▸ **What you need to do**:
Go through the lines of the material and count the ones with the word "enabled". Give that count alone.

▸ **Records for processing**:
*****

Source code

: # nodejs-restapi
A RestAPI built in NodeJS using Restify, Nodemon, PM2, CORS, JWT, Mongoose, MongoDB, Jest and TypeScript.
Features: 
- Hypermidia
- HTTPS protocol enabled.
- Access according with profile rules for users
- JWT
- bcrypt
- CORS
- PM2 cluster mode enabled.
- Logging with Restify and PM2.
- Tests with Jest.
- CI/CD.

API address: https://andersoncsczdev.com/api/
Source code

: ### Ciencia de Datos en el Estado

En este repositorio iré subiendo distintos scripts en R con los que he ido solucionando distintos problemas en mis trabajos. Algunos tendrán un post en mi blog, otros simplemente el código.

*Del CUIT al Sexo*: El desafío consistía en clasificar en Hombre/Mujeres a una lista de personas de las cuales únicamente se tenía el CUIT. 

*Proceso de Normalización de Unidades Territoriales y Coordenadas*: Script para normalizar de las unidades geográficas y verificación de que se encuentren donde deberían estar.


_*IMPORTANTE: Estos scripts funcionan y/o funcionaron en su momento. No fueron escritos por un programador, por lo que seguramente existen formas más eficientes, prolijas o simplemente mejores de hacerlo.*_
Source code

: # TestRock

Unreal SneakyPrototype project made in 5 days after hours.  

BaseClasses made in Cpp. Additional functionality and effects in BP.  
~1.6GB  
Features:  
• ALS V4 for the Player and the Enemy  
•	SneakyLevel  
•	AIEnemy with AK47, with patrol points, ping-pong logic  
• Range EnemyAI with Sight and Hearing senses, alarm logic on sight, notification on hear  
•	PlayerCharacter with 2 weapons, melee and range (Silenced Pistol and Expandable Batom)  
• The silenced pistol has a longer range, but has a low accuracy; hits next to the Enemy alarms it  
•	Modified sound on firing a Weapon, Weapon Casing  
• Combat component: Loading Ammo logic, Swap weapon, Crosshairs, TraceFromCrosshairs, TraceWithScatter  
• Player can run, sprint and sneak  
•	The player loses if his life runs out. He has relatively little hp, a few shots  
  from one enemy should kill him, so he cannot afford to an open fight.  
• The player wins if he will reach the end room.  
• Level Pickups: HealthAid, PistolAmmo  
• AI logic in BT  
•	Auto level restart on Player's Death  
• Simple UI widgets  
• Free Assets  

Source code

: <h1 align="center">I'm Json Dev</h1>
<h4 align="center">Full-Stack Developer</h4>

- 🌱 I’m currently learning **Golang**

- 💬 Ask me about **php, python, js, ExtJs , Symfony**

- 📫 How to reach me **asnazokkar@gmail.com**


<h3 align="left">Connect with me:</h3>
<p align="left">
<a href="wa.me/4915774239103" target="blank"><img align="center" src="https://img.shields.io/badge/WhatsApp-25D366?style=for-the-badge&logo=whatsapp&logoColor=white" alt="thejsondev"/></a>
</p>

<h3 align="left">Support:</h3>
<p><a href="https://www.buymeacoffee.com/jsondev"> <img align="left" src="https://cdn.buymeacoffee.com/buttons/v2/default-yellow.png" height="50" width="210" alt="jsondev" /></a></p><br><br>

*****

▸ **Written answer**:
2